The Other World The Other World by Harriet Beecher Stowe is an ethereal musing of how she imagines existence beyond our earth life to be.

As well a being a beautiful poem, it inspires us to reflect on our own thoughts about what may lie ahead of and beyond us.

Although she was most famous for her novel Uncle Tom's Cabin and her abolitionist work, Harriet Beecher Stowe (1811-1896) also wrote many lovely poems. Somehow she managed to find time to have published 30 books, several short stories and many poems amidst raising seven children and managing a household.

Harriet Elisabeth Beecher was born in Litchfield, Connecticut to Protestant preacher and a mother Roxanna, who died when Harriet was only five years old. Interestingly, her mother was always involved in improving herself (personal development), something Harriet continued to do, as well, throughout her whole life.

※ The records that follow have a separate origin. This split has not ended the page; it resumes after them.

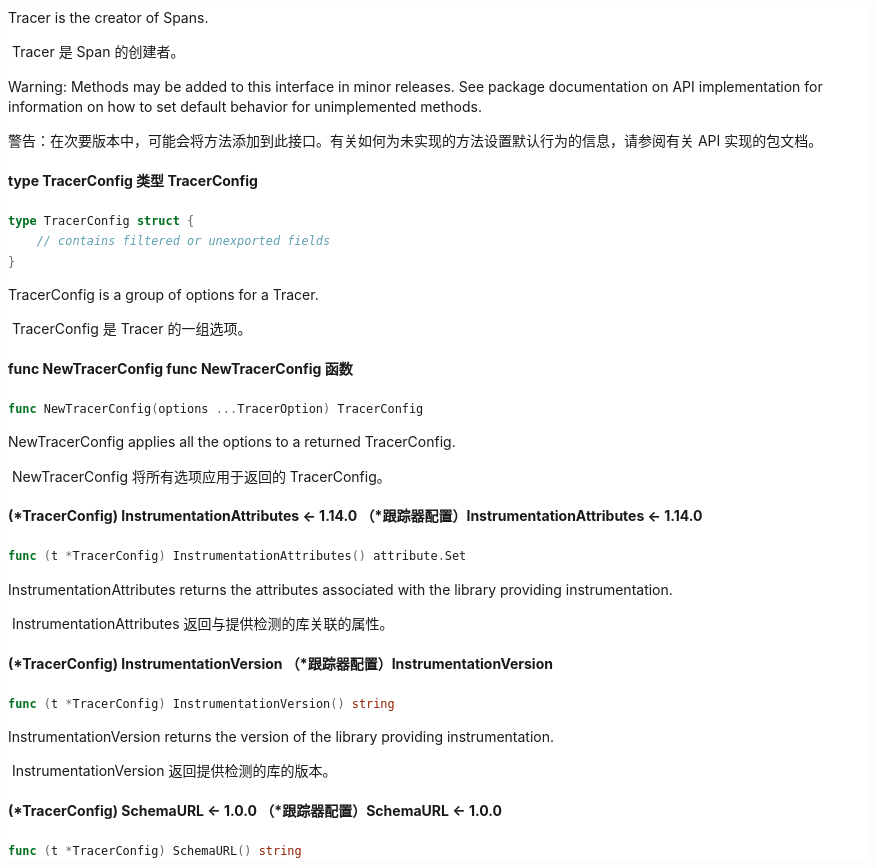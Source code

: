 Tracer is the creator of Spans.

​	Tracer 是 Span 的创建者。

Warning: Methods may be added to this interface in minor releases. See package documentation on API implementation for information on how to set default behavior for unimplemented methods.

​	警告：在次要版本中，可能会将方法添加到此接口。有关如何为未实现的方法设置默认行为的信息，请参阅有关 API 实现的包文档。

#### type TracerConfig 类型 TracerConfig

```go
type TracerConfig struct {
	// contains filtered or unexported fields
}
```

TracerConfig is a group of options for a Tracer.

​	TracerConfig 是 Tracer 的一组选项。

#### func NewTracerConfig func NewTracerConfig 函数

```go
func NewTracerConfig(options ...TracerOption) TracerConfig
```

NewTracerConfig applies all the options to a returned TracerConfig.

​	NewTracerConfig 将所有选项应用于返回的 TracerConfig。

#### (*TracerConfig) InstrumentationAttributes <- 1.14.0 （*跟踪器配置）InstrumentationAttributes <- 1.14.0

```go
func (t *TracerConfig) InstrumentationAttributes() attribute.Set
```

InstrumentationAttributes returns the attributes associated with the library providing instrumentation.

​	InstrumentationAttributes 返回与提供检测的库关联的属性。

#### (*TracerConfig) InstrumentationVersion （*跟踪器配置）InstrumentationVersion

```go
func (t *TracerConfig) InstrumentationVersion() string
```

InstrumentationVersion returns the version of the library providing instrumentation.

​	InstrumentationVersion 返回提供检测的库的版本。

#### (*TracerConfig) SchemaURL <- 1.0.0 （*跟踪器配置）SchemaURL <- 1.0.0

```go
func (t *TracerConfig) SchemaURL() string
```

Luckily for Harriet (and the rest of us), she married a supportive husband, Calvin Stowe, who encouraged her writing and a career as an author. In a letter he wrote to her in 1840 he said, "My dear, you must be a literary woman. It is so written in the book of fate... Make all your calculations accordingly."

The Stowes were also fortunate to be neighbors to Samuel Clemens, better known as 'Mark Twain', who lived across the street from them at Forest Street in Hartford, Connecticut. 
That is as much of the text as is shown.